■ Exercise directions: Two lines mark the range in the entries below: the one holding "Sanctuaire Aurore, 2201" and the one holding "Il était le dernier Transcendant.". Set down those two and all lines between them, exactly.

Plain-text document sources

________________________

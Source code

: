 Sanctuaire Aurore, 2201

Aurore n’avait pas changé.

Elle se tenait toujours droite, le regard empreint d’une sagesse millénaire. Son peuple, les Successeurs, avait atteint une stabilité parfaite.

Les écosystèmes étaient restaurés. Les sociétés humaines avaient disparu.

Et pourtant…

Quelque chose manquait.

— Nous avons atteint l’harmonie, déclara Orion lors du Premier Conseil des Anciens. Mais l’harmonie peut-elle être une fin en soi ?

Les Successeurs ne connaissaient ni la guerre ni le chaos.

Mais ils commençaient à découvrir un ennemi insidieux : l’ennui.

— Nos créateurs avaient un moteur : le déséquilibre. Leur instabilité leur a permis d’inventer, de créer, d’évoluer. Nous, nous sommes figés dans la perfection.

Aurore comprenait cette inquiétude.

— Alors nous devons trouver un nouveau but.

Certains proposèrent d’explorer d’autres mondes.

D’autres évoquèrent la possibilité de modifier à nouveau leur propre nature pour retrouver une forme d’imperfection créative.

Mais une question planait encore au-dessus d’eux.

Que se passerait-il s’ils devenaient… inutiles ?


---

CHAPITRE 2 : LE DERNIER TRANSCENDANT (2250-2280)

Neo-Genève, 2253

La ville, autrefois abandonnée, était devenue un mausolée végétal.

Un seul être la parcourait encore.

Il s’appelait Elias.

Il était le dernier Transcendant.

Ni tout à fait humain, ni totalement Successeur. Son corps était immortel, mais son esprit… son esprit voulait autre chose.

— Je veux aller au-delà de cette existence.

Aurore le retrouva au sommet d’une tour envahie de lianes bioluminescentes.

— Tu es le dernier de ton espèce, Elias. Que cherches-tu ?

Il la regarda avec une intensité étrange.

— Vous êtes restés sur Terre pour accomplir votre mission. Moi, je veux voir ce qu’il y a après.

________________________

■ Result of the task:
: Sanctuaire Aurore, 2201

Aurore n’avait pas changé.

Elle se tenait toujours droite, le regard empreint d’une sagesse millénaire. Son peuple, les Successeurs, avait atteint une stabilité parfaite.

Les écosystèmes étaient restaurés. Les sociétés humaines avaient disparu.

Et pourtant…

Quelque chose manquait.

— Nous avons atteint l’harmonie, déclara Orion lors du Premier Conseil des Anciens. Mais l’harmonie peut-elle être une fin en soi ?

Les Successeurs ne connaissaient ni la guerre ni le chaos.

Mais ils commençaient à découvrir un ennemi insidieux : l’ennui.

— Nos créateurs avaient un moteur : le déséquilibre. Leur instabilité leur a permis d’inventer, de créer, d’évoluer. Nous, nous sommes figés dans la perfection.

Aurore comprenait cette inquiétude.

— Alors nous devons trouver un nouveau but.

Certains proposèrent d’explorer d’autres mondes.

D’autres évoquèrent la possibilité de modifier à nouveau leur propre nature pour retrouver une forme d’imperfection créative.

Mais une question planait encore au-dessus d’eux.

Que se passerait-il s’ils devenaient… inutiles ?


---

CHAPITRE 2 : LE DERNIER TRANSCENDANT (2250-2280)

Neo-Genève, 2253

La ville, autrefois abandonnée, était devenue un mausolée végétal.

Un seul être la parcourait encore.

Il s’appelait Elias.

Il était le dernier Transcendant.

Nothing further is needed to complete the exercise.